On the most contentious issue for Republicans—abortion—former North Carolina Governor Nikki Haley pushed for consensus on encouraging adoption and allowing doctors and nurses with moral objections to the procedure the right not to perform them.

“Consensus is the opposite of leadership,” disagreed Pence.

But there was one issue on which six of the eight candidates made it clear they agreed: They would support Donald Trump as the Republican nominee even if he were convicted on any one of the 91 felonies he’s now charged with. 

Trump mug shot released by Fulton County Sheriff's Office - ABC NewsBelligerence and hostility: Trump's mugshot defines modern US politics |  Donald Trump | The Guardian

Donald Trump’s mug shot

DeSantis, Ramaswamy, Haley, South Carolina Senator Tim Scott, North Dakota Governor Doug Burgam and even Pence—whose life was endangered by Trump’s mob during the January 6, 2021 attack on the Capitol Building—all raised their hands when asked if they would support Trump as the nominee. 

DeSantis, for instance, complained that Republicans should stop talking about what happened on January 6, 2021, and instead address what will happen on January 20, 2025, when the next president takes office.

It was a typical ploy for DeSantis, who has desperately avoided any but the lightest criticism of Trump—who, by contrast, has repeatedly dubbed him “Ron DeSanctimonius.” 

Scott accused President Joe Biden of “weaponizing justice” against Trump. In doing so, he totally ignored Trump’s own weaponizing of government—such as by firing FBI Director James Comey for investigating Russia’s subversion of the 2016 Presidential campaign on Trump’s behalf.

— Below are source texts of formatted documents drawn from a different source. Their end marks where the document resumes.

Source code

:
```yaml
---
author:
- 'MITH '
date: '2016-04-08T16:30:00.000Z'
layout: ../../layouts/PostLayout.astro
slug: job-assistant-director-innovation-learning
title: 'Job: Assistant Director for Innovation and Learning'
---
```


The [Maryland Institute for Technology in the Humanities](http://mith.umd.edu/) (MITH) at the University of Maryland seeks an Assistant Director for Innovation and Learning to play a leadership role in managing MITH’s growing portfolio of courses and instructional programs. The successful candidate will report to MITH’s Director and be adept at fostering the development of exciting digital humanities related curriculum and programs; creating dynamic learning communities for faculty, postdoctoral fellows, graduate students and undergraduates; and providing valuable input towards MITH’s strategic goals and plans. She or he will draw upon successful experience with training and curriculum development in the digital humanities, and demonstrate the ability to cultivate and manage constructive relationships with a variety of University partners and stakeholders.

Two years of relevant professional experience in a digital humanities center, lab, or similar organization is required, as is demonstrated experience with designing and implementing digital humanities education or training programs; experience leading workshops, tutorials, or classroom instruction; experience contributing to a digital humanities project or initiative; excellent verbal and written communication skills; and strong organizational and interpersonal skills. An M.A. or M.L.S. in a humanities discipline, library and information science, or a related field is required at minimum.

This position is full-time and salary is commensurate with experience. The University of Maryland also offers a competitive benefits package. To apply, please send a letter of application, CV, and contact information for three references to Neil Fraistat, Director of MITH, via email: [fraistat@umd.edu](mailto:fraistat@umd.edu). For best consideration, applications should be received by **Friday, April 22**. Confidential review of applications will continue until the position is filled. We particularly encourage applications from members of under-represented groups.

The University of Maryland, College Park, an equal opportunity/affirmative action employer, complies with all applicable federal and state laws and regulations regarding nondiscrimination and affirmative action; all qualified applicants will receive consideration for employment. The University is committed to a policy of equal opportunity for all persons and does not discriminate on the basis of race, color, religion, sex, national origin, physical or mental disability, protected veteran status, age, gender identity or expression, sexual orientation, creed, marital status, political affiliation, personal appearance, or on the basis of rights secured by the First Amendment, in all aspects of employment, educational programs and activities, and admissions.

Only the two former federal prosecutors on the stage—former New Jersey Governor Chris Christie and former Arkansas Governor Asa Hutchinson—said they would not support Trump.

“Someone’s got to stop normalizing this conduct,” Christie said about Trump’s effort to illegally stay in office despite losing the 2020 Presidential election. “Whether or not you believe the criminal charges are wrong, the conduct is beneath the president of the United States,” he said. 

This was met with loud boos from the Trump-supporting audience. 

“And, you know, this is the great thing about this country,” continued Christie, who polls in the low single digits. “Booing is allowed. But it doesn’t change the truth. We have to dispense with the person who said we need to suspend the Constitution to put forward his political career.”

Chris Christie

Maryland GovPics, CC BY 2.0 <https://creativecommons.org/licenses/by/2.0&gt;, via Wikimedia Commons

Hutchinson said Trump was “morally disqualified from being president again”-–and might also be disqualified under the 14th Amendment “as a result of the insurrection” at the Capitol on January 6, 2021. 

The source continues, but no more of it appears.